__Exercise details__. Write out, word for word, only the data from its first line to the line containing "signs of hacking.".

__Materials provided__.
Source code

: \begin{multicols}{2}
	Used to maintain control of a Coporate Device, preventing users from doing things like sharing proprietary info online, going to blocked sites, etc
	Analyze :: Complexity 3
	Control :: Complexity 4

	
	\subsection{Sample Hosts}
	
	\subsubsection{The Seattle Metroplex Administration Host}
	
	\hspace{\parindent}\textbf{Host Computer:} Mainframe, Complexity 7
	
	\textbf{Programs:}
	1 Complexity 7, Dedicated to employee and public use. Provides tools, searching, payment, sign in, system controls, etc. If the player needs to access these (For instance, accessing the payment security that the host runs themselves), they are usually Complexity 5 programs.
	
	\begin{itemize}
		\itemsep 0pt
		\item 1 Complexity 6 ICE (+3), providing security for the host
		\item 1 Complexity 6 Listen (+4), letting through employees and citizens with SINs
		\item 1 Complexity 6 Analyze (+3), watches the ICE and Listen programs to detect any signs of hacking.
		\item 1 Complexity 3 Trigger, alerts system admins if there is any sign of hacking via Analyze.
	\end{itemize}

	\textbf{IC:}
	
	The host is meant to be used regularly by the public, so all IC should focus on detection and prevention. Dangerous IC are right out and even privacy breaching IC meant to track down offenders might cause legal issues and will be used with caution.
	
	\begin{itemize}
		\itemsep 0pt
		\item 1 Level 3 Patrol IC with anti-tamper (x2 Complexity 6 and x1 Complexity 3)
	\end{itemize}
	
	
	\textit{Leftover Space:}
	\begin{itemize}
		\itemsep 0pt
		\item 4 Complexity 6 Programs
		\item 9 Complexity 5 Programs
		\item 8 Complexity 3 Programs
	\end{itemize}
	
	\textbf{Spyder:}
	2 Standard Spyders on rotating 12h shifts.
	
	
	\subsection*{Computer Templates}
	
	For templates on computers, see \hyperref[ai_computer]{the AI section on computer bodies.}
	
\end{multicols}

__Completed exercise__.
Source code

: \begin{multicols}{2}
	Used to maintain control of a Coporate Device, preventing users from doing things like sharing proprietary info online, going to blocked sites, etc
	Analyze :: Complexity 3
	Control :: Complexity 4

	
	\subsection{Sample Hosts}
	
	\subsubsection{The Seattle Metroplex Administration Host}
	
	\hspace{\parindent}\textbf{Host Computer:} Mainframe, Complexity 7
	
	\textbf{Programs:}
	1 Complexity 7, Dedicated to employee and public use. Provides tools, searching, payment, sign in, system controls, etc. If the player needs to access these (For instance, accessing the payment security that the host runs themselves), they are usually Complexity 5 programs.
	
	\begin{itemize}
		\itemsep 0pt
		\item 1 Complexity 6 ICE (+3), providing security for the host
		\item 1 Complexity 6 Listen (+4), letting through employees and citizens with SINs
		\item 1 Complexity 6 Analyze (+3), watches the ICE and Listen programs to detect any signs of hacking.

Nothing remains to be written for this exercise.